TASK PROMPT: Wherever "page" occurs in the entries, copy the line that holds it.

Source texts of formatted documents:
☆ ☆ ☆ ☆ ☆

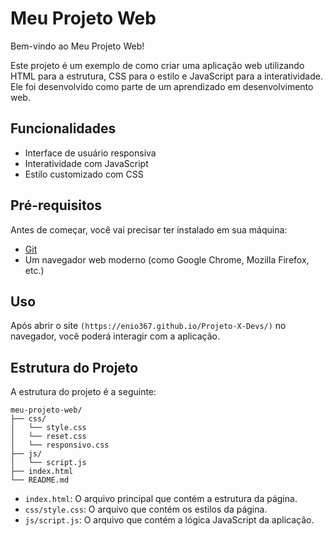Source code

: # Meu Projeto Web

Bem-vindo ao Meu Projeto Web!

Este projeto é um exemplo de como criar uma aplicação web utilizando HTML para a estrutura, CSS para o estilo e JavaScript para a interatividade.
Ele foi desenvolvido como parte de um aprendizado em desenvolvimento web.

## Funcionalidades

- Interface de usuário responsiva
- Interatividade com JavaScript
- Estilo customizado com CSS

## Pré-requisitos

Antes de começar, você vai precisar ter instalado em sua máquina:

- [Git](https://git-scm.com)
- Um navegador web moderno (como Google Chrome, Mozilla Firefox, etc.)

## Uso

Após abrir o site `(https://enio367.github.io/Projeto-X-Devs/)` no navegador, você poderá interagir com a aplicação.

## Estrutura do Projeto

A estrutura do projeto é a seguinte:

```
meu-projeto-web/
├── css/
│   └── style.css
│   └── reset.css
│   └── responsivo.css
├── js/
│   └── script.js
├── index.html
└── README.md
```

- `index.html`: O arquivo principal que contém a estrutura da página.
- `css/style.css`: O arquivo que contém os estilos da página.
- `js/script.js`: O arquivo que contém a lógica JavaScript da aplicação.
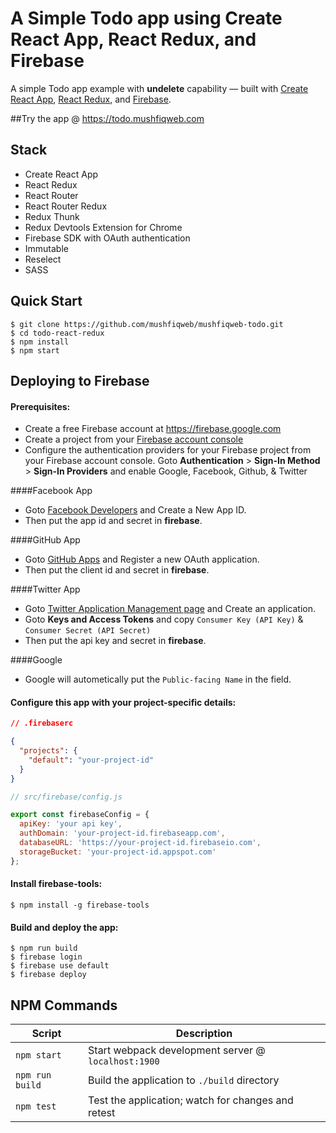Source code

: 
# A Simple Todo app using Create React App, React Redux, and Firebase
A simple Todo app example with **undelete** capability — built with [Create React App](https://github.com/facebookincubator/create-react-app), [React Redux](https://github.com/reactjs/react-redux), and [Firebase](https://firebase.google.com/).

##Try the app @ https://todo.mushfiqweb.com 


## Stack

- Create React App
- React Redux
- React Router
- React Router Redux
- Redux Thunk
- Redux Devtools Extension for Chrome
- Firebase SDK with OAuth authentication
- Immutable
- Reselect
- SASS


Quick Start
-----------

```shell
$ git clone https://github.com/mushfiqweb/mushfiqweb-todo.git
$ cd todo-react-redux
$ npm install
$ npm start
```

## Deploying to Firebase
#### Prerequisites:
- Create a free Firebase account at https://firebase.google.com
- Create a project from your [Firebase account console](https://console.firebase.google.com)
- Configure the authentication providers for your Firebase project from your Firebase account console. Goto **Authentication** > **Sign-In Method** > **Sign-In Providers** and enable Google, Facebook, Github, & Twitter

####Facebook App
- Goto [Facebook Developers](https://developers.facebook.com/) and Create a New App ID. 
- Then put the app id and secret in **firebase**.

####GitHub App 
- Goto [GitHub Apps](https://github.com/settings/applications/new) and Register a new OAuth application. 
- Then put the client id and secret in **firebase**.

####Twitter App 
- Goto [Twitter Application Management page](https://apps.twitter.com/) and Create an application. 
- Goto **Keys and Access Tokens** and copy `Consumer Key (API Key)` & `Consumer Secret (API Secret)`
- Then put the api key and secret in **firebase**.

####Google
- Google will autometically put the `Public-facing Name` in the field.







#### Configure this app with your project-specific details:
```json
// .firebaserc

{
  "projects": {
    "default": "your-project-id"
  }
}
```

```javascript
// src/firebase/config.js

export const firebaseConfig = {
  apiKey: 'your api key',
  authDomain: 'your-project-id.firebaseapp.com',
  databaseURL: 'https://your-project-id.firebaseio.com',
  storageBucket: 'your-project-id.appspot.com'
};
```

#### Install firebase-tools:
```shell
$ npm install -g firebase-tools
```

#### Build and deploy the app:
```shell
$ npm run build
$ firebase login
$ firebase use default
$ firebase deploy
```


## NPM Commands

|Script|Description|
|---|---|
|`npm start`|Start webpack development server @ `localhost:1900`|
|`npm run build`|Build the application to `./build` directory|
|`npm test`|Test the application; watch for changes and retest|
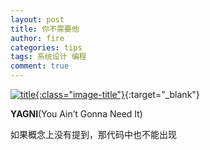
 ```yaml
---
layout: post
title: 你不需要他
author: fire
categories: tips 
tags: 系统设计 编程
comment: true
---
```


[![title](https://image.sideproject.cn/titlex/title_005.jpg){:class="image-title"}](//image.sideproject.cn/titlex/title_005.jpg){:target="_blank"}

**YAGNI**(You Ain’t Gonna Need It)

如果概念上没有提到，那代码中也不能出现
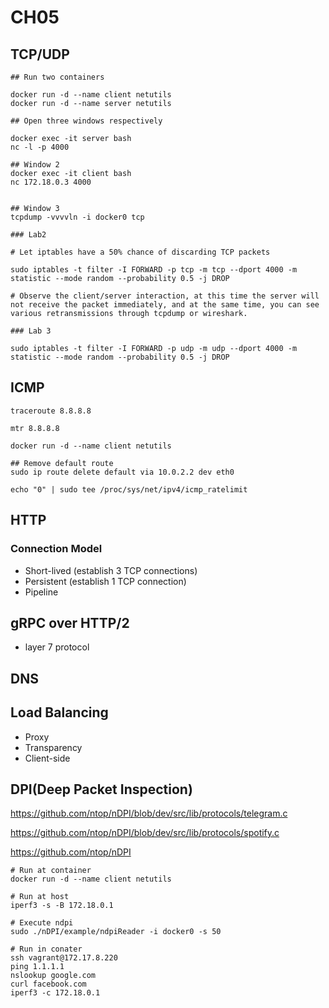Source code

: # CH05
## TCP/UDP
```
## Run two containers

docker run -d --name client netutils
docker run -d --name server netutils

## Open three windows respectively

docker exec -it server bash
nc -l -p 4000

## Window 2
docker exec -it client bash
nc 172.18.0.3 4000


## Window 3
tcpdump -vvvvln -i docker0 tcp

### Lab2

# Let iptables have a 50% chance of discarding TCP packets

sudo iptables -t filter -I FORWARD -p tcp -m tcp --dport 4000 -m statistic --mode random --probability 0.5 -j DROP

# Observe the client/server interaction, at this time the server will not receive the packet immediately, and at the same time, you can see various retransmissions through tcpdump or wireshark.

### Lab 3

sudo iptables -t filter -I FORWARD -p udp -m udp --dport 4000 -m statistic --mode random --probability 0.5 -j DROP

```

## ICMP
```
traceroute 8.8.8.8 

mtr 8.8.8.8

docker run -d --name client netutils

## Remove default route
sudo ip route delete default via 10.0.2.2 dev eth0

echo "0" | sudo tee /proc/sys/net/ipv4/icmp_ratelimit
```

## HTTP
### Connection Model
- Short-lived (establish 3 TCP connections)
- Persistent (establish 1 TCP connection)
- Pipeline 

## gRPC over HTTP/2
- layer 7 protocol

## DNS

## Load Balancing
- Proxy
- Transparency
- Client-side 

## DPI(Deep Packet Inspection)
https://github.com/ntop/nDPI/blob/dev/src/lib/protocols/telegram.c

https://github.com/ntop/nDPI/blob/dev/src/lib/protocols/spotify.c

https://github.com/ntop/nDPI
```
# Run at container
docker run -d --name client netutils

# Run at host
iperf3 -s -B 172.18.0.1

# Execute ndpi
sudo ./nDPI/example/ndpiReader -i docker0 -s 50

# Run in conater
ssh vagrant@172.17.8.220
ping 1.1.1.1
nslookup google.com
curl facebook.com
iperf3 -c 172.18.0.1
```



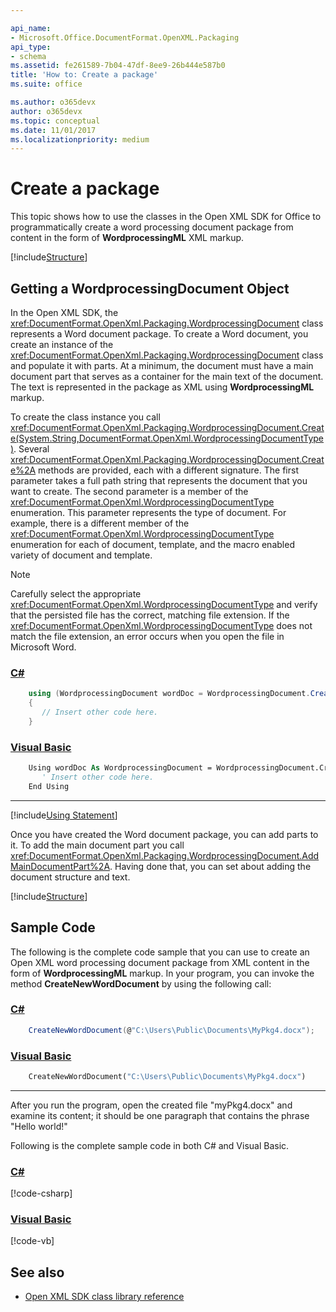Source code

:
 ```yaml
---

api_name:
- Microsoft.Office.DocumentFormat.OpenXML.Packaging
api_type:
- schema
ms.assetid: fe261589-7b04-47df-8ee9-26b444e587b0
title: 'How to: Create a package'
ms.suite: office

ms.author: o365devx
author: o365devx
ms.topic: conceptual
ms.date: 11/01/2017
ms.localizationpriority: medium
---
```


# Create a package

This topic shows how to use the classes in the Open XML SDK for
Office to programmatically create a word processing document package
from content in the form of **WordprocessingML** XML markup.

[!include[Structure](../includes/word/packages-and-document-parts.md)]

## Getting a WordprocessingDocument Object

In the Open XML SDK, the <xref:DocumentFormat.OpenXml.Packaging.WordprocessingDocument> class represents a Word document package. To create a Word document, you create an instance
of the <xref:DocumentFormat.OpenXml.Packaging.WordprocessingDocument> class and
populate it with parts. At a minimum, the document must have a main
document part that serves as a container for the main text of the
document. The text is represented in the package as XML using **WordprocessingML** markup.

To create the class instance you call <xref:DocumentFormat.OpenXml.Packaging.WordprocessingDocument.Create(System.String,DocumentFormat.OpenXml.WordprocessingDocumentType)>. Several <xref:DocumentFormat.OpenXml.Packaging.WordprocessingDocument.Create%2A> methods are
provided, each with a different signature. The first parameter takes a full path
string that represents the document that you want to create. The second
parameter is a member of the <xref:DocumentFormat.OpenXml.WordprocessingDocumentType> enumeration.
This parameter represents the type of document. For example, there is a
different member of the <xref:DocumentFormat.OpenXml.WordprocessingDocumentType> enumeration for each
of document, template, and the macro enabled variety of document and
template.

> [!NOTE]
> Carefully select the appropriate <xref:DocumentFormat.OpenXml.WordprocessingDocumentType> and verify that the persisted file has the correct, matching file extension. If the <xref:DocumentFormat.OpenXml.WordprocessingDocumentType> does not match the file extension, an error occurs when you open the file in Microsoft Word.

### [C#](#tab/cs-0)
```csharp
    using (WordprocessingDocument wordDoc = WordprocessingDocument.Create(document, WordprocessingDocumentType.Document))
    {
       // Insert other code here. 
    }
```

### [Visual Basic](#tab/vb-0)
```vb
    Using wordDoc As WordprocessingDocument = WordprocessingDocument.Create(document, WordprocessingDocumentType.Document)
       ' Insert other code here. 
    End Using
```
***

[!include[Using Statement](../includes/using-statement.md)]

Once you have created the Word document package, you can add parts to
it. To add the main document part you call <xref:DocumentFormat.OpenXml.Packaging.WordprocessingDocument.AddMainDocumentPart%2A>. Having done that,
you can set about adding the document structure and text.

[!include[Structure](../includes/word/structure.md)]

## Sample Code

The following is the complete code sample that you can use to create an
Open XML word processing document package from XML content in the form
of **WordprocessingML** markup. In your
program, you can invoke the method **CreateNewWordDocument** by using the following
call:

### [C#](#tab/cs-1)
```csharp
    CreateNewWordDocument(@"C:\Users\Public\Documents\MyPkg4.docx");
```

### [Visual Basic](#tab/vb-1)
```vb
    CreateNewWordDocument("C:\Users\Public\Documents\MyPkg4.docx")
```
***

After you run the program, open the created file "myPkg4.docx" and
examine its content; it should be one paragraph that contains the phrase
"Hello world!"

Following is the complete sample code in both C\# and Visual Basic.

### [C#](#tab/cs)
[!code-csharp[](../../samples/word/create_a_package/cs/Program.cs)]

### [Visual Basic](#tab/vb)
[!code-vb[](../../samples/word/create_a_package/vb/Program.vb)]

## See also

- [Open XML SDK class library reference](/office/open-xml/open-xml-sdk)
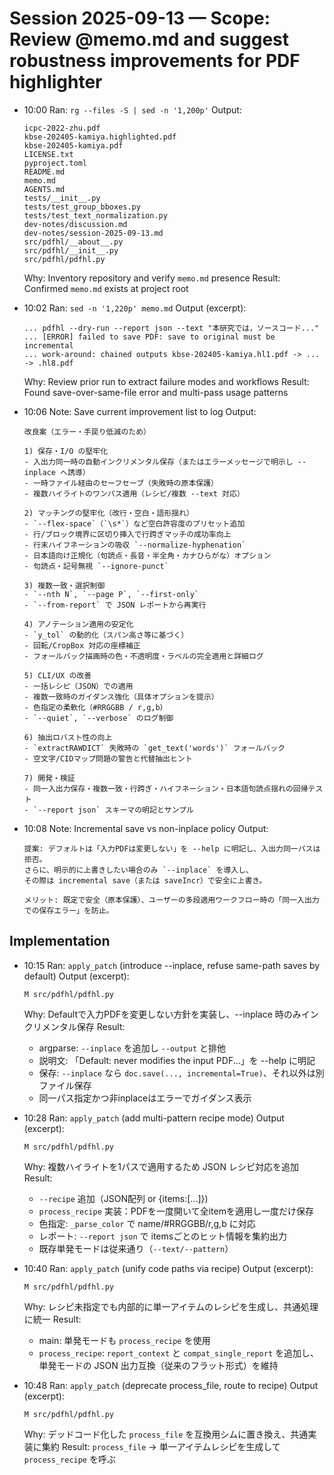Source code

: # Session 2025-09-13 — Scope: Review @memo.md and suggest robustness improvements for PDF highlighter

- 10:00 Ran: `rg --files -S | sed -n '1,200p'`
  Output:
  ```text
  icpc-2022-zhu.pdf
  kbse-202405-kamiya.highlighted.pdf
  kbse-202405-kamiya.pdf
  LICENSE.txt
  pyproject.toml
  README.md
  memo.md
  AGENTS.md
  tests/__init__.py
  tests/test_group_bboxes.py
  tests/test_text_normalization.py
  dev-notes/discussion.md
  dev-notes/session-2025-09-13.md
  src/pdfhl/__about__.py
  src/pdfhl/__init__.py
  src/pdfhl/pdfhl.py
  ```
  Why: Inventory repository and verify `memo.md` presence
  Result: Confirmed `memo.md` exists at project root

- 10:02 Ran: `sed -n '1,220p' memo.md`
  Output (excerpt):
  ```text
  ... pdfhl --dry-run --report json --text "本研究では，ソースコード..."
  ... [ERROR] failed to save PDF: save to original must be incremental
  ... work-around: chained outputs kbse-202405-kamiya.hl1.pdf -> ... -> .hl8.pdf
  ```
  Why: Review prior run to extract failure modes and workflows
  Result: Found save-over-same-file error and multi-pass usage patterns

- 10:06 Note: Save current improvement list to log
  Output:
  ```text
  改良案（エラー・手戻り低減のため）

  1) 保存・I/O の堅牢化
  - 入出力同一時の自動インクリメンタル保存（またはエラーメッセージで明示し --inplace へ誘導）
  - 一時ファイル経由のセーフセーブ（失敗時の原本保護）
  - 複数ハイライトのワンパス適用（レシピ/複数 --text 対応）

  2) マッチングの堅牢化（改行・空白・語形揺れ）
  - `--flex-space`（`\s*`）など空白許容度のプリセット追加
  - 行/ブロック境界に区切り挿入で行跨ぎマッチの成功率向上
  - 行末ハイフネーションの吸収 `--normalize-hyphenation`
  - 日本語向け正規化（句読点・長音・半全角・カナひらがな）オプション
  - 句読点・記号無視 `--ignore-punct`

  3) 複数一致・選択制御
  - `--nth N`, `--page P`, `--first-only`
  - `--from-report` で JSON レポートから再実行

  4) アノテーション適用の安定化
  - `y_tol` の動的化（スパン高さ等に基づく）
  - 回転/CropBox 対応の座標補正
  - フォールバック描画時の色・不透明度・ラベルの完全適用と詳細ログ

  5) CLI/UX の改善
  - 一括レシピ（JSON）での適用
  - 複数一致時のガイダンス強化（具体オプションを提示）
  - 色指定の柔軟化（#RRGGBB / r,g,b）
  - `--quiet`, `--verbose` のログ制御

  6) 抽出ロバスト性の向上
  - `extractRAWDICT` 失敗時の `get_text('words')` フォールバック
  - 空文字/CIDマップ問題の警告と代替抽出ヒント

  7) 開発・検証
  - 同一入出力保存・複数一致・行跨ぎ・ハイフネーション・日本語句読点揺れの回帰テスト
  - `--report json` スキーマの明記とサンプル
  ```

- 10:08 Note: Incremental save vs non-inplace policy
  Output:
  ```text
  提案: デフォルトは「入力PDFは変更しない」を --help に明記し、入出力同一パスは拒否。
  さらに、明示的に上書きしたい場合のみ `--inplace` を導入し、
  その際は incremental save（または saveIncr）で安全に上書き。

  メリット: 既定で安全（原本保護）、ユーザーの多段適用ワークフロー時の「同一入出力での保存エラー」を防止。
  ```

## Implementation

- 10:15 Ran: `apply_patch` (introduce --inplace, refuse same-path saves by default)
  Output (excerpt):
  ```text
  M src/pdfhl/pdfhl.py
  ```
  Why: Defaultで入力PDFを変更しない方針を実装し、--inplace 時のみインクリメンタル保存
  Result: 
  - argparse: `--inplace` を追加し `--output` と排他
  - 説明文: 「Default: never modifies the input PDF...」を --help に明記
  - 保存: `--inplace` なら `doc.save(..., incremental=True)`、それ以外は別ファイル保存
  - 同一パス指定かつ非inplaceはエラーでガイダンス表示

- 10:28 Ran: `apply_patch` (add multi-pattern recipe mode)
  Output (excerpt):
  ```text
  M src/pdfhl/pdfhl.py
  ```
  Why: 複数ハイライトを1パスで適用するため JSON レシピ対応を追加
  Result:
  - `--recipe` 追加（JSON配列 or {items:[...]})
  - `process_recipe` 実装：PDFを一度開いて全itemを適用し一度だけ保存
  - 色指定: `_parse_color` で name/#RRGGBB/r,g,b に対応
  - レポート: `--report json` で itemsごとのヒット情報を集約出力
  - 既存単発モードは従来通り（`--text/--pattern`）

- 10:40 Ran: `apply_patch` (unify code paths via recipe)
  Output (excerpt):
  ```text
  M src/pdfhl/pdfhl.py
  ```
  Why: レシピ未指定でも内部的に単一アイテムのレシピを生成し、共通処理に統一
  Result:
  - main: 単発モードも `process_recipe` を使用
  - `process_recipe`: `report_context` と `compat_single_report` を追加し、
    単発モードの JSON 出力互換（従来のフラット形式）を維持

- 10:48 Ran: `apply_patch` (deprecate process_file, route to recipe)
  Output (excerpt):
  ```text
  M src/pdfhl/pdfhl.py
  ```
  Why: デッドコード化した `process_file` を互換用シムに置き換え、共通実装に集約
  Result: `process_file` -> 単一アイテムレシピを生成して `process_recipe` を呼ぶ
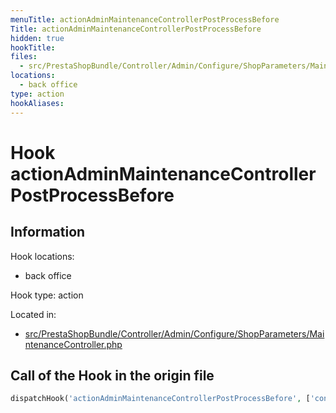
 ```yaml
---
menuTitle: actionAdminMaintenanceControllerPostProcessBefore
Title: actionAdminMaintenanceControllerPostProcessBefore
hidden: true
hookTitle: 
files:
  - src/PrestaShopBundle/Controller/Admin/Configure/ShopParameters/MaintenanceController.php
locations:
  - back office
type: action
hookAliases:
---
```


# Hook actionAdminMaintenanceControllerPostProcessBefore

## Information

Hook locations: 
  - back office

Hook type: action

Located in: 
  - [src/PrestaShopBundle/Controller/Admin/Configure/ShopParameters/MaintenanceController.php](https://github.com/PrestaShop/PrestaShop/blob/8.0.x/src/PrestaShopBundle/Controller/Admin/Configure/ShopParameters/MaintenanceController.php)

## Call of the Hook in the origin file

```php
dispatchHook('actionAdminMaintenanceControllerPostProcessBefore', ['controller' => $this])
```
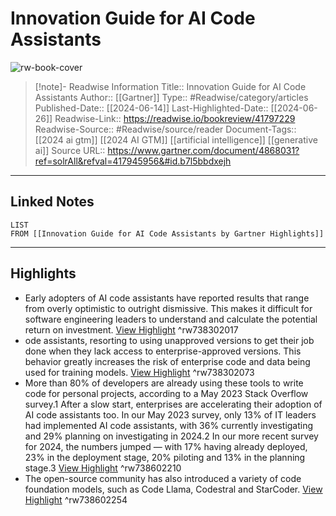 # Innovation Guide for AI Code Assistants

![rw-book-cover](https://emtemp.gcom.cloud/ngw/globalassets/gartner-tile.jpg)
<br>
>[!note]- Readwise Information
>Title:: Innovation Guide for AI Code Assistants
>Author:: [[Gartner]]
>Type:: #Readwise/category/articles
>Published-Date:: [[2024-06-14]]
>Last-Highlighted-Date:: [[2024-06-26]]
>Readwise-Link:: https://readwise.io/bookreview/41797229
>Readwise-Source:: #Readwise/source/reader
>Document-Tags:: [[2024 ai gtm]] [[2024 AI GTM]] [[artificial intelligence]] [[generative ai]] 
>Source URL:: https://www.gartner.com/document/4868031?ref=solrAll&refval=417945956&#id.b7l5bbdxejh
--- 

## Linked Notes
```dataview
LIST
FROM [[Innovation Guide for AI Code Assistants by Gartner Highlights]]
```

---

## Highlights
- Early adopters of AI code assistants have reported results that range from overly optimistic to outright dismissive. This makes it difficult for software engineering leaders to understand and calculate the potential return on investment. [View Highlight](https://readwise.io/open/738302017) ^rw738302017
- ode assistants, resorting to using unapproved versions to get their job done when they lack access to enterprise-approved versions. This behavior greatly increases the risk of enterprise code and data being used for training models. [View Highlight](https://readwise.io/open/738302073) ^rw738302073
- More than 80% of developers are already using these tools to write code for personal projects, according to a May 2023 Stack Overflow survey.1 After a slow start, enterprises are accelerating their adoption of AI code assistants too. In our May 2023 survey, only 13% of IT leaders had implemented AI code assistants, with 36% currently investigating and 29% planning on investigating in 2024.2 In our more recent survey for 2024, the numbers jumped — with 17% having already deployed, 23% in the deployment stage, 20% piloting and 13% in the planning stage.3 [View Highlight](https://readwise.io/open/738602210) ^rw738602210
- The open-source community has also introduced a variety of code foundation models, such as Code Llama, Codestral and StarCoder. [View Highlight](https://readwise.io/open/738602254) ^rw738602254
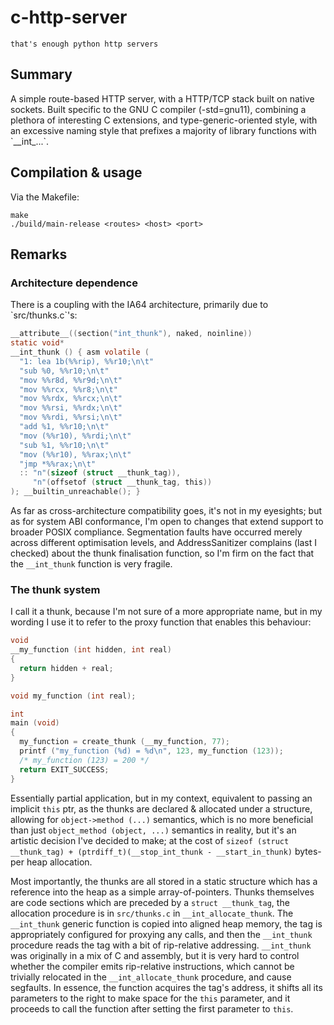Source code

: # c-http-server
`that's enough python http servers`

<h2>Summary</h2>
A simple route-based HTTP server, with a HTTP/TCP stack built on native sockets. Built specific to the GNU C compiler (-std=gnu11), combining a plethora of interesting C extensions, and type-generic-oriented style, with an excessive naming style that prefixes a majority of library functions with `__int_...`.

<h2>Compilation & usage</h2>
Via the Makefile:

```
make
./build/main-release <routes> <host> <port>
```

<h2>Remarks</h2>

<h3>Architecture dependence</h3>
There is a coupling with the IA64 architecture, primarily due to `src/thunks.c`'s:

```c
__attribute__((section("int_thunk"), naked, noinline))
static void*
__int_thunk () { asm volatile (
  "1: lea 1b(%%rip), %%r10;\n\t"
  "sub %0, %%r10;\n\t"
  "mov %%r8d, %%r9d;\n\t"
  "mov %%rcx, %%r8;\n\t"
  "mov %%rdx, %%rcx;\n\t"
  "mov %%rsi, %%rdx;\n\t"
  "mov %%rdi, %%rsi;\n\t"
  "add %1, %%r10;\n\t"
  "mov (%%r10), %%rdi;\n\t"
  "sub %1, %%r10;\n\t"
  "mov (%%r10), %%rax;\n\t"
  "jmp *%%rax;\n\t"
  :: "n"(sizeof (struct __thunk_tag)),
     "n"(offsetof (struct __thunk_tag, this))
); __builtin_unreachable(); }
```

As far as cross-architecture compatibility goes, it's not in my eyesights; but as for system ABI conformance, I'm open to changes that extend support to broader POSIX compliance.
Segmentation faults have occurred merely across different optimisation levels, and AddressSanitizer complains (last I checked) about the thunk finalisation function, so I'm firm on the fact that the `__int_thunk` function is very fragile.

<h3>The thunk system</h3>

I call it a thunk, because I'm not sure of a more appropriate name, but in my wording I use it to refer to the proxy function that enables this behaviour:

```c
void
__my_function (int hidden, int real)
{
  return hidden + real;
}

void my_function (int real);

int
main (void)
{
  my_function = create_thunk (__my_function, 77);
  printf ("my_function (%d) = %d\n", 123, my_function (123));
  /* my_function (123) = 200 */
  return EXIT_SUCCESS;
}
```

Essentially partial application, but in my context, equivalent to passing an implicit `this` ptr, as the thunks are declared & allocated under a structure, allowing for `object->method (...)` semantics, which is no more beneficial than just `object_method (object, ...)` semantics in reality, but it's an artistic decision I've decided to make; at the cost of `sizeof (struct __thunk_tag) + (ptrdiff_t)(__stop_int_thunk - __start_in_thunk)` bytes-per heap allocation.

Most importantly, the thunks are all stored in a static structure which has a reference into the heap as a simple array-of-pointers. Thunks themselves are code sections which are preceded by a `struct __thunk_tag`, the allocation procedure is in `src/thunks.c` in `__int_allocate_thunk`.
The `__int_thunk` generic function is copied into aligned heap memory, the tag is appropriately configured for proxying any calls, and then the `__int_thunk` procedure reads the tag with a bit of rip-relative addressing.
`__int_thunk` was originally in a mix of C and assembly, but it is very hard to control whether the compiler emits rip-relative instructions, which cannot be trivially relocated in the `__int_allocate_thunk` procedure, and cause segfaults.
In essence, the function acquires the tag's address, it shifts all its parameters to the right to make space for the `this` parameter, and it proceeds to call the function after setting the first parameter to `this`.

☆ ☆ ☆ ☆ ☆

SOLUTION:
- Goto [Twitter Application Management page](https://apps.twitter.com/) and Create an application. 
  - `--nth N`, `--page P`, `--first-only`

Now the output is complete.